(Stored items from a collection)
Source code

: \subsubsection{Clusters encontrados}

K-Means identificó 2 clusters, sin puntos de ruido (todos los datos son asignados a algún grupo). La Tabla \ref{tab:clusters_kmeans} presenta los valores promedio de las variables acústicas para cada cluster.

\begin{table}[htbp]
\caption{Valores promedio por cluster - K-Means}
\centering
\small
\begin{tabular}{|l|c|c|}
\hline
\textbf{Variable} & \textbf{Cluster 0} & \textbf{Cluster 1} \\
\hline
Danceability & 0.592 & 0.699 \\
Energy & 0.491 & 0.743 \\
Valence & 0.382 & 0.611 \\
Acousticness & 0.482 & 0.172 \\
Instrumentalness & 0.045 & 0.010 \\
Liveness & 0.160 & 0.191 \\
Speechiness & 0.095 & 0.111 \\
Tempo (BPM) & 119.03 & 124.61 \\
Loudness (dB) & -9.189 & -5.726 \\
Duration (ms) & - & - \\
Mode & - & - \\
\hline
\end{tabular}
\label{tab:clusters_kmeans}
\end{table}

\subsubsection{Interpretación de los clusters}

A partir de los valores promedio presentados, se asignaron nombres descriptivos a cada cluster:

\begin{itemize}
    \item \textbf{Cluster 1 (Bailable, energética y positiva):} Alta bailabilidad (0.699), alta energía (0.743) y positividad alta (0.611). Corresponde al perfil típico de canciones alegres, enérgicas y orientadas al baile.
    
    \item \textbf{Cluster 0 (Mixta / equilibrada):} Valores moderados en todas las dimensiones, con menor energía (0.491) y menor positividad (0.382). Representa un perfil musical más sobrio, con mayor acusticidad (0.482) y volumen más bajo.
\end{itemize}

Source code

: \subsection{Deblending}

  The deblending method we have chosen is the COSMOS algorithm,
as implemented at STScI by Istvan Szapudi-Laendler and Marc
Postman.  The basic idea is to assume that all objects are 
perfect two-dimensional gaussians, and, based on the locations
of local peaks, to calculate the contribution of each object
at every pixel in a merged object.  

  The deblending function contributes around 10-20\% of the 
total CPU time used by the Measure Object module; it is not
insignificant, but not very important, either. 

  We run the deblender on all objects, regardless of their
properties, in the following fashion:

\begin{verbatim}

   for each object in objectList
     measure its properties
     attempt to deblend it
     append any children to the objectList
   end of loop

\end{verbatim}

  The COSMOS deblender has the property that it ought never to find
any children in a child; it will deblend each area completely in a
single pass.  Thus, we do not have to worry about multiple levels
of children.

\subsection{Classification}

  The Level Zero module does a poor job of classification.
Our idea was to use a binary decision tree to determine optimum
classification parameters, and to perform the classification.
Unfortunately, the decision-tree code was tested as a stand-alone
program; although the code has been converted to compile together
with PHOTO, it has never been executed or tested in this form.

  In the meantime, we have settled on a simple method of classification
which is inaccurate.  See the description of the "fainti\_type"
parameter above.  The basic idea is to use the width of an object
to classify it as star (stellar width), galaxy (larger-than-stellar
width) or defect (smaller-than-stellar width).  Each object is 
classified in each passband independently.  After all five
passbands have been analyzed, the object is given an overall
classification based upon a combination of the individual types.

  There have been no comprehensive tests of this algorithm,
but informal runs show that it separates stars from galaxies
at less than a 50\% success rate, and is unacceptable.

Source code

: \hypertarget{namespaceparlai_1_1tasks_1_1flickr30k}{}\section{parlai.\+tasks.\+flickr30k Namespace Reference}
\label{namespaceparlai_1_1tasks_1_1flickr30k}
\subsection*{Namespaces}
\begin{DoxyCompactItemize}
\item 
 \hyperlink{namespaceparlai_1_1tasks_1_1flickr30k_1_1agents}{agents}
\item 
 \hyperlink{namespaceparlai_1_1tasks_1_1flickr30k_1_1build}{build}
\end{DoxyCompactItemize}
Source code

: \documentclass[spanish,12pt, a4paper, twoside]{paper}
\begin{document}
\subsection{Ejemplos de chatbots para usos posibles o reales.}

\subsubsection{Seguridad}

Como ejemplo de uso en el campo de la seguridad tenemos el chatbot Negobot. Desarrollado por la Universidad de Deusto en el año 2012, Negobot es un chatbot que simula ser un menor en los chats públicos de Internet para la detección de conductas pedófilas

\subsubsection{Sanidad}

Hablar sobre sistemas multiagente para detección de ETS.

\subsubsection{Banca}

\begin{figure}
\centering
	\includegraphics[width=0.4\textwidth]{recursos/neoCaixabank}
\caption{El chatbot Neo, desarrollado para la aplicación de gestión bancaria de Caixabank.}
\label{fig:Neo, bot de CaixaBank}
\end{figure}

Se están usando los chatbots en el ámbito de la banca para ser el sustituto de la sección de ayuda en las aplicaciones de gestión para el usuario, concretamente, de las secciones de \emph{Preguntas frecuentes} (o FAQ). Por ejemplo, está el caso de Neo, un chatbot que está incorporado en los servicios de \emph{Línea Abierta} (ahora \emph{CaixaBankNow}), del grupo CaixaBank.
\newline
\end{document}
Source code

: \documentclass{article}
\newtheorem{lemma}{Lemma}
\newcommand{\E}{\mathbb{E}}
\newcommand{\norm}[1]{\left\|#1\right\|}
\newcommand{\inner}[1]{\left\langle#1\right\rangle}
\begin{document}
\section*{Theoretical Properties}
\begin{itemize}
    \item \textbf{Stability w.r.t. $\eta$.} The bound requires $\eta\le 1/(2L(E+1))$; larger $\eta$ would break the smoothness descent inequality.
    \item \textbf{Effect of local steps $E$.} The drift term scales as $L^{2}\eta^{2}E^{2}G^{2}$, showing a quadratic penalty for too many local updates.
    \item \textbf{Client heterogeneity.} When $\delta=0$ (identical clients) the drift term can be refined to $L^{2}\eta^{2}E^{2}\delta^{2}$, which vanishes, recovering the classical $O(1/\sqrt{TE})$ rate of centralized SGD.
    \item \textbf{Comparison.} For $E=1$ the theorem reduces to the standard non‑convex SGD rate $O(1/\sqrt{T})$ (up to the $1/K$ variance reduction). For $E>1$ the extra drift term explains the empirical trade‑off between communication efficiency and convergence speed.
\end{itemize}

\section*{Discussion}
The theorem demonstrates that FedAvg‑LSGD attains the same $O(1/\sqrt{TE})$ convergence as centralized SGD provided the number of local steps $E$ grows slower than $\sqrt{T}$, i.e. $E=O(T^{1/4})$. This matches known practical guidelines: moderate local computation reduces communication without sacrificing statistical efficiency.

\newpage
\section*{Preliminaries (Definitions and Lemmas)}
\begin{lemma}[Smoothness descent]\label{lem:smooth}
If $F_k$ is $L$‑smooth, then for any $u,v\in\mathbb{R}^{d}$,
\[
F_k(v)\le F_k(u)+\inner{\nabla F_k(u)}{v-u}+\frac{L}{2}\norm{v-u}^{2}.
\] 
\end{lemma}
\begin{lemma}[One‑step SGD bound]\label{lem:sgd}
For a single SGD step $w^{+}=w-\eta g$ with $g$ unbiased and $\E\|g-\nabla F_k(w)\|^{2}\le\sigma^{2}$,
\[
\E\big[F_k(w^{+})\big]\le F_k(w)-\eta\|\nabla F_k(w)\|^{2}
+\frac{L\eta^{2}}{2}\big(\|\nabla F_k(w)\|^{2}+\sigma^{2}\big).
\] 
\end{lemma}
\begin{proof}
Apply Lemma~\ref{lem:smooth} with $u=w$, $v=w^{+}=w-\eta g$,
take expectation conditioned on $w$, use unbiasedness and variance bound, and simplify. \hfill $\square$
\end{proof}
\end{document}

Goal of the exercise: All of the data above needs to be retyped exactly, with each line as it stands.

Exercise solution:
Source code

: \subsubsection{Clusters encontrados}

K-Means identificó 2 clusters, sin puntos de ruido (todos los datos son asignados a algún grupo). La Tabla \ref{tab:clusters_kmeans} presenta los valores promedio de las variables acústicas para cada cluster.

\begin{table}[htbp]
\caption{Valores promedio por cluster - K-Means}
\centering
\small
\begin{tabular}{|l|c|c|}
\hline
\textbf{Variable} & \textbf{Cluster 0} & \textbf{Cluster 1} \\
\hline
Danceability & 0.592 & 0.699 \\
Energy & 0.491 & 0.743 \\
Valence & 0.382 & 0.611 \\
Acousticness & 0.482 & 0.172 \\
Instrumentalness & 0.045 & 0.010 \\
Liveness & 0.160 & 0.191 \\
Speechiness & 0.095 & 0.111 \\
Tempo (BPM) & 119.03 & 124.61 \\
Loudness (dB) & -9.189 & -5.726 \\
Duration (ms) & - & - \\
Mode & - & - \\
\hline
\end{tabular}
\label{tab:clusters_kmeans}
\end{table}

\subsubsection{Interpretación de los clusters}

A partir de los valores promedio presentados, se asignaron nombres descriptivos a cada cluster:

\begin{itemize}
    \item \textbf{Cluster 1 (Bailable, energética y positiva):} Alta bailabilidad (0.699), alta energía (0.743) y positividad alta (0.611). Corresponde al perfil típico de canciones alegres, enérgicas y orientadas al baile.
    
    \item \textbf{Cluster 0 (Mixta / equilibrada):} Valores moderados en todas las dimensiones, con menor energía (0.491) y menor positividad (0.382). Representa un perfil musical más sobrio, con mayor acusticidad (0.482) y volumen más bajo.
\end{itemize}

Source code

: \subsection{Deblending}

  The deblending method we have chosen is the COSMOS algorithm,
as implemented at STScI by Istvan Szapudi-Laendler and Marc
Postman.  The basic idea is to assume that all objects are 
perfect two-dimensional gaussians, and, based on the locations
of local peaks, to calculate the contribution of each object
at every pixel in a merged object.  

  The deblending function contributes around 10-20\% of the 
total CPU time used by the Measure Object module; it is not
insignificant, but not very important, either. 

  We run the deblender on all objects, regardless of their
properties, in the following fashion:

\begin{verbatim}

   for each object in objectList
     measure its properties
     attempt to deblend it
     append any children to the objectList
   end of loop

\end{verbatim}

  The COSMOS deblender has the property that it ought never to find
any children in a child; it will deblend each area completely in a
single pass.  Thus, we do not have to worry about multiple levels
of children.

\subsection{Classification}

  The Level Zero module does a poor job of classification.
Our idea was to use a binary decision tree to determine optimum
classification parameters, and to perform the classification.
Unfortunately, the decision-tree code was tested as a stand-alone
program; although the code has been converted to compile together
with PHOTO, it has never been executed or tested in this form.

  In the meantime, we have settled on a simple method of classification
which is inaccurate.  See the description of the "fainti\_type"
parameter above.  The basic idea is to use the width of an object
to classify it as star (stellar width), galaxy (larger-than-stellar
width) or defect (smaller-than-stellar width).  Each object is 
classified in each passband independently.  After all five
passbands have been analyzed, the object is given an overall
classification based upon a combination of the individual types.

  There have been no comprehensive tests of this algorithm,
but informal runs show that it separates stars from galaxies
at less than a 50\% success rate, and is unacceptable.

Source code

: \hypertarget{namespaceparlai_1_1tasks_1_1flickr30k}{}\section{parlai.\+tasks.\+flickr30k Namespace Reference}
\label{namespaceparlai_1_1tasks_1_1flickr30k}
\subsection*{Namespaces}
\begin{DoxyCompactItemize}
\item 
 \hyperlink{namespaceparlai_1_1tasks_1_1flickr30k_1_1agents}{agents}
\item 
 \hyperlink{namespaceparlai_1_1tasks_1_1flickr30k_1_1build}{build}
\end{DoxyCompactItemize}
Source code

: \documentclass[spanish,12pt, a4paper, twoside]{paper}
\begin{document}
\subsection{Ejemplos de chatbots para usos posibles o reales.}

\subsubsection{Seguridad}

Como ejemplo de uso en el campo de la seguridad tenemos el chatbot Negobot. Desarrollado por la Universidad de Deusto en el año 2012, Negobot es un chatbot que simula ser un menor en los chats públicos de Internet para la detección de conductas pedófilas

\subsubsection{Sanidad}

Hablar sobre sistemas multiagente para detección de ETS.

\subsubsection{Banca}

\begin{figure}
\centering
	\includegraphics[width=0.4\textwidth]{recursos/neoCaixabank}
\caption{El chatbot Neo, desarrollado para la aplicación de gestión bancaria de Caixabank.}
\label{fig:Neo, bot de CaixaBank}
\end{figure}

Se están usando los chatbots en el ámbito de la banca para ser el sustituto de la sección de ayuda en las aplicaciones de gestión para el usuario, concretamente, de las secciones de \emph{Preguntas frecuentes} (o FAQ). Por ejemplo, está el caso de Neo, un chatbot que está incorporado en los servicios de \emph{Línea Abierta} (ahora \emph{CaixaBankNow}), del grupo CaixaBank.
\newline
\end{document}
Source code

: \documentclass{article}
\newtheorem{lemma}{Lemma}
\newcommand{\E}{\mathbb{E}}
\newcommand{\norm}[1]{\left\|#1\right\|}
\newcommand{\inner}[1]{\left\langle#1\right\rangle}
\begin{document}
\section*{Theoretical Properties}
\begin{itemize}
    \item \textbf{Stability w.r.t. $\eta$.} The bound requires $\eta\le 1/(2L(E+1))$; larger $\eta$ would break the smoothness descent inequality.
    \item \textbf{Effect of local steps $E$.} The drift term scales as $L^{2}\eta^{2}E^{2}G^{2}$, showing a quadratic penalty for too many local updates.
    \item \textbf{Client heterogeneity.} When $\delta=0$ (identical clients) the drift term can be refined to $L^{2}\eta^{2}E^{2}\delta^{2}$, which vanishes, recovering the classical $O(1/\sqrt{TE})$ rate of centralized SGD.
    \item \textbf{Comparison.} For $E=1$ the theorem reduces to the standard non‑convex SGD rate $O(1/\sqrt{T})$ (up to the $1/K$ variance reduction). For $E>1$ the extra drift term explains the empirical trade‑off between communication efficiency and convergence speed.
\end{itemize}

\section*{Discussion}
The theorem demonstrates that FedAvg‑LSGD attains the same $O(1/\sqrt{TE})$ convergence as centralized SGD provided the number of local steps $E$ grows slower than $\sqrt{T}$, i.e. $E=O(T^{1/4})$. This matches known practical guidelines: moderate local computation reduces communication without sacrificing statistical efficiency.

\newpage
\section*{Preliminaries (Definitions and Lemmas)}
\begin{lemma}[Smoothness descent]\label{lem:smooth}
If $F_k$ is $L$‑smooth, then for any $u,v\in\mathbb{R}^{d}$,
\[
F_k(v)\le F_k(u)+\inner{\nabla F_k(u)}{v-u}+\frac{L}{2}\norm{v-u}^{2}.
\] 
\end{lemma}
\begin{lemma}[One‑step SGD bound]\label{lem:sgd}
For a single SGD step $w^{+}=w-\eta g$ with $g$ unbiased and $\E\|g-\nabla F_k(w)\|^{2}\le\sigma^{2}$,
\[
\E\big[F_k(w^{+})\big]\le F_k(w)-\eta\|\nabla F_k(w)\|^{2}
+\frac{L\eta^{2}}{2}\big(\|\nabla F_k(w)\|^{2}+\sigma^{2}\big).
\] 
\end{lemma}
\begin{proof}
Apply Lemma~\ref{lem:smooth} with $u=w$, $v=w^{+}=w-\eta g$,
take expectation conditioned on $w$, use unbiasedness and variance bound, and simplify. \hfill $\square$
\end{proof}
\end{document}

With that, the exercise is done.